The great prize among the new characters is Cassandra.  Her edgy but loyal personality makes her a perfect foil for the sunny Rapunzel.  That same sardonic cynicism makes it plausible when she veers from the path of righteousness and aligns herself with the enemies at the end of Season 2, a development that is carefully shaped over much of that season.  In particular, she highlights an aspect of hero-stories that doesn’t get much attention.  What happens if you’re not the Chosen One?  If the whole motion of the plot is toward Rapunzel’s destiny, how does the henchperson feel whose role is simply to support the main character?  Doesn’t she have a destiny too?

The series as a whole shows a certain bias toward what we might call the “Arthas Effect,” a plot staple in the World of Warcraft game:  an initially good character becomes corrupted and turns into a major villain.  The two most prominent secondary characters, Cassandra and Varian, are both subject to this kind of transformation at different times.  The basically positive tone of the Tangled story is borne out by the fact that each eventually repents and returns to the side of good.  But the “turn to the Dark Side” motif helps keep the tale from becoming too optimistic or Pollyanna-ish.

The Romance

The Tangled sequels honor the original movie’s romance.  We see from the very beginning that Rapunzel and Eugene do get married eventually.  But that aspect is sidelined in such a way that the impetus of the romantic interest is largely lost.

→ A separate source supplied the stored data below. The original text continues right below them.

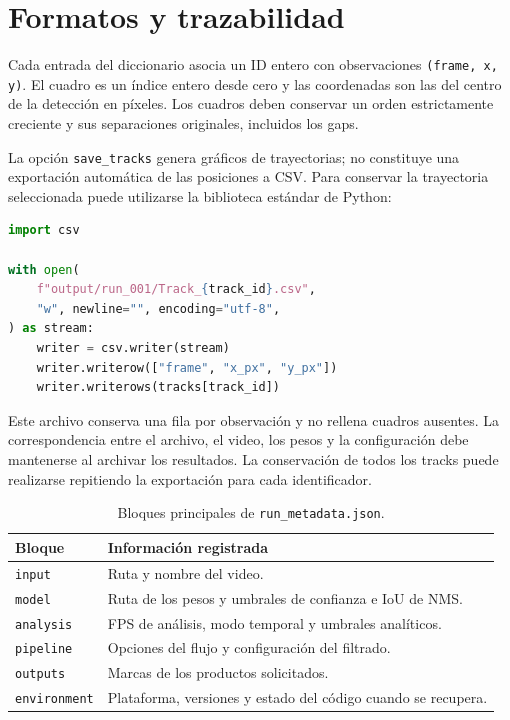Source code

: \section{Formatos y trazabilidad}

Cada entrada del diccionario asocia un ID entero con observaciones \verb|(frame, x, y)|. El cuadro es un índice entero desde cero y las coordenadas son las del centro de la detección en píxeles. Los cuadros deben conservar un orden estrictamente creciente y sus separaciones originales, incluidos los gaps.

La opción \verb|save_tracks| genera gráficos de trayectorias; no constituye una exportación automática de las posiciones a CSV. Para conservar la trayectoria seleccionada puede utilizarse la biblioteca estándar de Python:

\noindent\begin{minipage}{\linewidth}
\begin{lstlisting}[style=thesiscode,language=Python]
import csv

with open(
    f"output/run_001/Track_{track_id}.csv",
    "w", newline="", encoding="utf-8",
) as stream:
    writer = csv.writer(stream)
    writer.writerow(["frame", "x_px", "y_px"])
    writer.writerows(tracks[track_id])
\end{lstlisting}
\end{minipage}\par

Este archivo conserva una fila por observación y no rellena cuadros ausentes. La correspondencia entre el archivo, el video, los pesos y la configuración debe mantenerse al archivar los resultados. La conservación de todos los tracks puede realizarse repitiendo la exportación para cada identificador.

\begin{table}[htbp]
  \centering
  \small
  \caption{Bloques principales de \texttt{run\_metadata.json}.}
  \label{tab:apendice-metadatos}
  \begin{tabularx}{\textwidth}{@{}l X@{}}
    \toprule
    Bloque & Información registrada \\
    \midrule
    \texttt{input} & Ruta y nombre del video. \\
    \texttt{model} & Ruta de los pesos y umbrales de confianza e IoU de NMS. \\
    \texttt{analysis} & FPS de análisis, modo temporal y umbrales analíticos. \\
    \texttt{pipeline} & Opciones del flujo y configuración del filtrado. \\
    \texttt{outputs} & Marcas de los productos solicitados. \\
    \texttt{environment} & Plataforma, versiones y estado del código cuando se recupera. \\
    \bottomrule
  \end{tabularx}
\end{table}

During the entire first season, Rapunzel and Eugene hang around the castle, waiting for—what?  We noted above that Rapunzel puts off the wedding, and there’s nothing wrong with that.  But her reasons remain rather vague, and we don’t see much of the longing or attraction I’d expect from a couple of young people who are very much in love.  It’s as if the writers every now and then remember that there’s supposed to be a love affair going on, but mostly take that to be understood.

The diverging development of the two characters also creates a somewhat unsatisfying disparity.  While Rapunzel develops in power, competence, and maturity, Eugene has no comparable character arc.  As a result, by the end we may ask ourselves whether he’s really sufficient for her.  The lovers are “unevenly matched,” a problem I’ve noted before.

Rapunzel with Eugene and Cassandra

Conclusion

The key theme of the extended Tangled story, as I see it, is that power and innocence are compatible.  You can be a consummately nice, caring, pretty, cheerful sort—and still have the determination, endurance, capability, and courage to fight what needs fighting.

Rapunzel is not the only example of such a seemingly-paradoxical character.  But the writers were able to take advantage of the extended development of the TV series to showcase in detail how a person can grow to take on that mantle.  It’s something we always need to see more of.